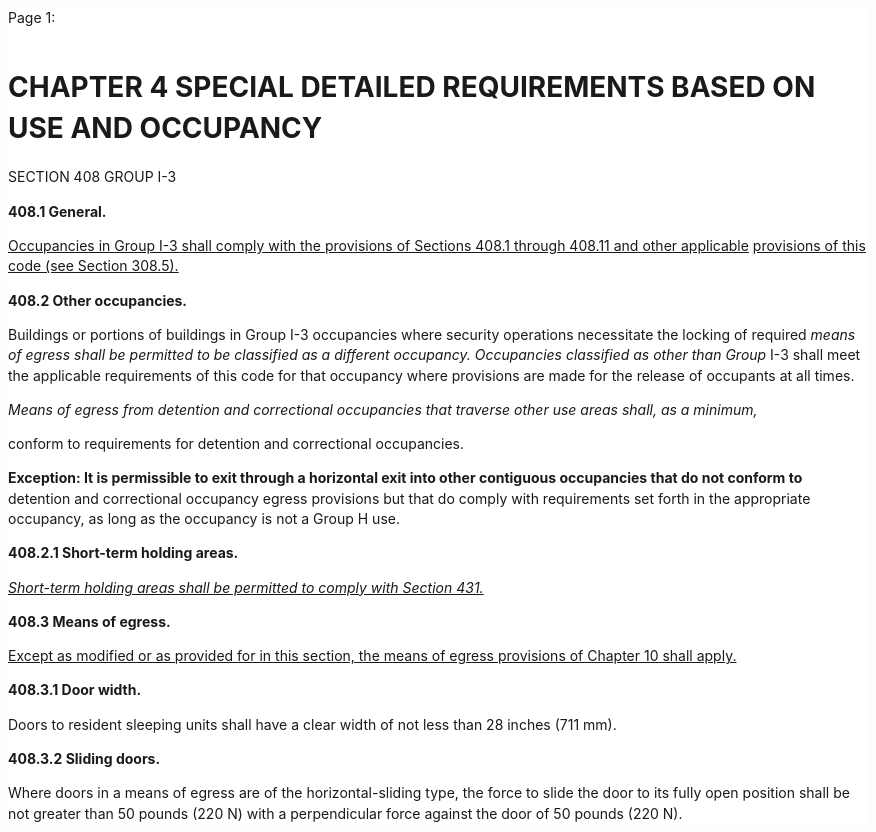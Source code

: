 Page 1:

# CHAPTER 4 SPECIAL DETAILED REQUIREMENTS BASED ON USE AND OCCUPANCY

 SECTION 408
 GROUP I-3

**408.1 General.**

[Occupancies in Group I-3 shall comply with the provisions of Sections 408.1 through 408.11 and other applicable](http://codes.iccsafe.org/#VACC2021P1_Ch04_Sec408.1)
[provisions of this code (see Section 308.5).](http://codes.iccsafe.org/#VACC2021P1_Ch03_Sec308.5)

**408.2 Other occupancies.**

Buildings or portions of buildings in Group I-3 occupancies where security operations necessitate the locking of required
_means of egress shall be permitted to be classified as a different occupancy. Occupancies classified as other than Group_
I-3 shall meet the applicable requirements of this code for that occupancy where provisions are made for the release of
occupants at all times.

_Means of egress from detention and correctional occupancies that traverse other use areas shall, as a minimum,_


conform to requirements for detention and correctional occupancies.


**Exception: It is permissible to exit through a horizontal exit into other contiguous occupancies that do not conform to**
detention and correctional occupancy egress provisions but that do comply with requirements set forth in the
appropriate occupancy, as long as the occupancy is not a Group H use.

**408.2.1 Short-term holding areas.**

_[Short-term holding areas shall be permitted to comply with Section 431.](http://codes.iccsafe.org/#VACC2021P1_Ch04_Sec431)_

**408.3 Means of egress.**

[Except as modified or as provided for in this section, the means of egress provisions of Chapter 10 shall apply.](http://codes.iccsafe.org/#VACC2021P1_Ch10)

**408.3.1 Door width.**

Doors to resident sleeping units shall have a clear width of not less than 28 inches (711 mm).

**408.3.2 Sliding doors.**

Where doors in a means of egress are of the horizontal-sliding type, the force to slide the door to its fully open position
shall be not greater than 50 pounds (220 N) with a perpendicular force against the door of 50 pounds (220 N).
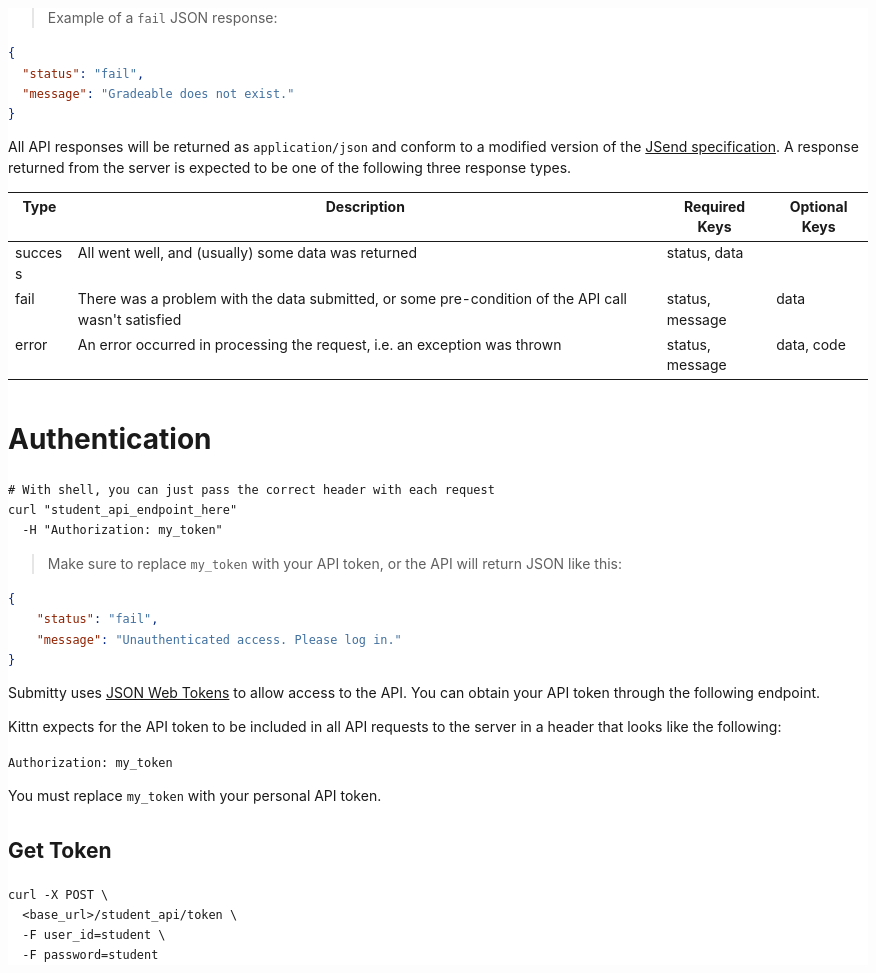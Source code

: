 > Example of a `fail` JSON response:

```json
{
  "status": "fail",
  "message": "Gradeable does not exist."
}
```

All API responses will be returned as `application/json` and conform to a modified
version of the [JSend specification](https://labs.omniti.com/labs/jsend). A response
returned from the server is expected to be one of the following three response types.

| Type    | Description                                                                                         | Required Keys   | Optional Keys |
|---------|-----------------------------------------------------------------------------------------------------|----------------|---------------|
| success | All went well, and (usually) some data was returned                                                 | status, data    |               |
| fail    | There was a problem with the data submitted, or some pre-condition of the API call wasn't satisfied | status, message | data          |
| error   | An error occurred in processing the request, i.e. an exception was thrown                           | status, message | data, code    |

# Authentication

```shell
# With shell, you can just pass the correct header with each request
curl "student_api_endpoint_here"
  -H "Authorization: my_token"
```

> Make sure to replace `my_token` with your API token, or the API will return JSON like this:

```json
{
    "status": "fail",
    "message": "Unauthenticated access. Please log in."
}
```

Submitty uses [JSON Web Tokens](https://jwt.io/) to allow access to the API. You can obtain your API token through the following endpoint.

Kittn expects for the API token to be included in all API requests to the server in a header that looks like the following:

`Authorization: my_token`

<aside class="notice">
You must replace <code>my_token</code> with your personal API token.
</aside>

## Get Token

```shell
curl -X POST \
  <base_url>/student_api/token \
  -F user_id=student \
  -F password=student
```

——————————

▶ Your assignment: Look above for the line containing "[provisions of this" and the line containing "other than Group_". Transcribe both, with the lines between them, exactly.

▶ Answer to the problem:
[provisions of this code (see Section 308.5).](http://codes.iccsafe.org/#VACC2021P1_Ch03_Sec308.5)

**408.2 Other occupancies.**

Buildings or portions of buildings in Group I-3 occupancies where security operations necessitate the locking of required
_means of egress shall be permitted to be classified as a different occupancy. Occupancies classified as other than Group_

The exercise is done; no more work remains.